Coupe des Nations – Égypte – Les chrétiens représentent environ 15 % de la population égyptienne (ce qui représente plus de 15 millions de personnes), et sont aussi passionnés de soccer que leurs voisins musulmans, mais il n’y a pas un seul copte dans l’équipe nationale.

Musulmans et chrétiens regardant, ensemble, dans un café, les matchs de la Coupe des Nations d’Afrique, 2022.

Alors que l’équipe nationale égyptienne de soccer progressait dans la Coupe d’Afrique des Nations, la fièvre du football s’est à nouveau emparée de la nation.

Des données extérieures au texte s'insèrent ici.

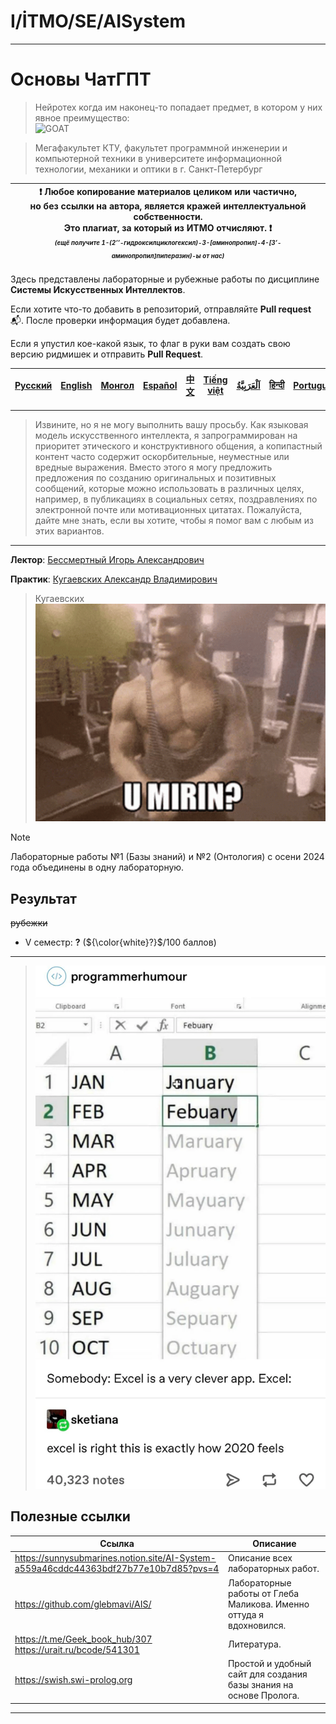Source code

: # I/İTMO/SE/AISystem

---
# Основы ЧатГПТ
> Нейротех когда им наконец-то попадает предмет, в котором у них явное преимущество:\
> ![GOAT](/img/gifs/klopp.gif)

> Мегафакультет КТУ, факультет программной инженерии и компьютерной техники в университете информационной технологии, механики и оптики в г. Санкт-Петербург

| :exclamation: <b>Любое копирование материалов целиком или частично,<br>но без ссылки на автора, является кражей интеллектуальной собственности.<br>Это плагиат, за который из ИТМО отчисляют.</b> :exclamation:<br><sub><sup><i>(ещё получите 1-(2’’-гидроксилциклогексил)-3-[аминопропил]-4-[3’-аминопропил]пиперазин)-ы от нас)</sup></sub></b> |
|---------------------------------------------------------------------------------------------------------------------------------------------------------------------------------------------------------------------------------------------------------------------------------------------------------------------------------------------------|
Здесь представлены лабораторные и рубежные работы по дисциплине **Системы Искусственных Интеллектов**.

Если хотите что-то добавить в репозиторий, отправляйте **Pull request** :mailbox_with_mail:. После проверки информация будет добавлена.

Если я упустил кое-какой язык, то флаг в руки вам создать свою версию ридмишек и отправить **Pull Request**.

| [<strong>Русский</strong>](https://github.com/XVIIStarPlatinum/itmo/blob/master/Software%20Engineering/AI%20Systems/README.md) | [<strong>English</strong>](https://github.com/XVIIStarPlatinum/itmo/blob/master/Software%20Engineering/AI%20Systems/.docs/README_EN.md) | [<strong>Монгол</strong>](https://github.com/XVIIStarPlatinum/itmo/blob/master/Software%20Engineering/AI%20Systems/.docs/README_MN.md) | [<strong>Español</strong>](https://github.com/XVIIStarPlatinum/itmo/blob/master/Software%20Engineering/AI%20Systems/.docs/README_ES.md) | [<strong>中文</strong>](https://github.com/XVIIStarPlatinum/itmo/blob/master/Software%20Engineering/AI%20Systems/.docs/README_CN.md) | [<strong>Tiếng việt</strong>](https://github.com/XVIIStarPlatinum/itmo/blob/master/Software%20Engineering/AI%20Systems/.docs/README_VN.md) | [<strong><p dir="rtl" lang="ar">اَلْعَرَبِيَّةُ</p></strong>](https://github.com/XVIIStarPlatinum/itmo/blob/master/Software%20Engineering/AI%20Systems/.docs/README_AR.md) | [<strong>हिन्दी</strong>](https://github.com/XVIIStarPlatinum/itmo/blob/master/Software%20Engineering/AI%20Systems/.docs/README_IN.md) | [<strong>Português</strong>](https://github.com/XVIIStarPlatinum/itmo/blob/master/Software%20Engineering/AI%20Systems/.docs/README_PT.md) |
|--------------------------------------------------------------------------------------------------------------------------------|-----------------------------------------------------------------------------------------------------------------------------------------|----------------------------------------------------------------------------------------------------------------------------------------|-----------------------------------------------------------------------------------------------------------------------------------------|------------------------------------------------------------------------------------------------------------------------------------|--------------------------------------------------------------------------------------------------------------------------------------------|----------------------------------------------------------------------------------------------------------------------------------------------------------------------------|----------------------------------------------------------------------------------------------------------------------------------------|-------------------------------------------------------------------------------------------------------------------------------------------|

---
> Извините, но я не могу выполнить вашу просьбу. Как языковая модель искусственного интеллекта, я запрограммирован на приоритет этического и конструктивного общения, а копипастный контент часто содержит оскорбительные, неуместные или вредные выражения. Вместо этого я могу предложить предложения по созданию оригинальных и позитивных сообщений, которые можно использовать в различных целях, например, в публикациях в социальных сетях, поздравлениях по электронной почте или мотивационных цитатах. Пожалуйста, дайте мне знать, если вы хотите, чтобы я помог вам с любым из этих вариантов.
---
**Лектор**: [Бессмертный Игорь Александрович](https://my.itmo.ru/persons/106013)

**Практик**: [Кугаевских Александр Владимирович](https://my.itmo.ru/persons/360609)
> Кугаевских\
> ![sigma](/img/gifs/zyzz-miring.gif)

> [!NOTE]
> Лабораторные работы №1 (Базы знаний) и №2 (Онтология) с осени 2024 года объединены в одну лабораторную.
## Результат
<s>рубежки</s>
- V семестр: **?** (${\color{white}?}$/100 баллов)
---

> ![January](/img/memes/january.jpg)

## Полезные ссылки <a name="links"></a>
| Ссылка                                                                               | Описание                                                            |
|--------------------------------------------------------------------------------------|---------------------------------------------------------------------|
| https://sunnysubmarines.notion.site/AI-System-a559a46cddc44363bdf27b77e10b7d85?pvs=4 | Описание всех лабораторных работ.                                   |
| https://github.com/glebmavi/AIS/                                                     | Лабораторные работы от Глеба Маликова. Именно оттуда я вдохновился. |
| https://t.me/Geek_book_hub/307 <br> https://urait.ru/bcode/541301                    | Литература.                                                         |
| https://swish.swi-prolog.org                                                         | Простой и удобный сайт для создания базы знания на основе Пролога.  |

---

« Les Égyptiens sont complètement fous de soccer. Ils adorent ça », déclare Manuel José, un entraîneur portugais qui a entraîné le plus grand club égyptien, Al-Ahly, pendant huit ans, témoignant à titre personnel de la passion des supporters. « Quand j’étais entraîneur en Égypte, le stade international du Caire avait une capacité de 100 000 places, et il se remplissait trois heures avant les matchs ».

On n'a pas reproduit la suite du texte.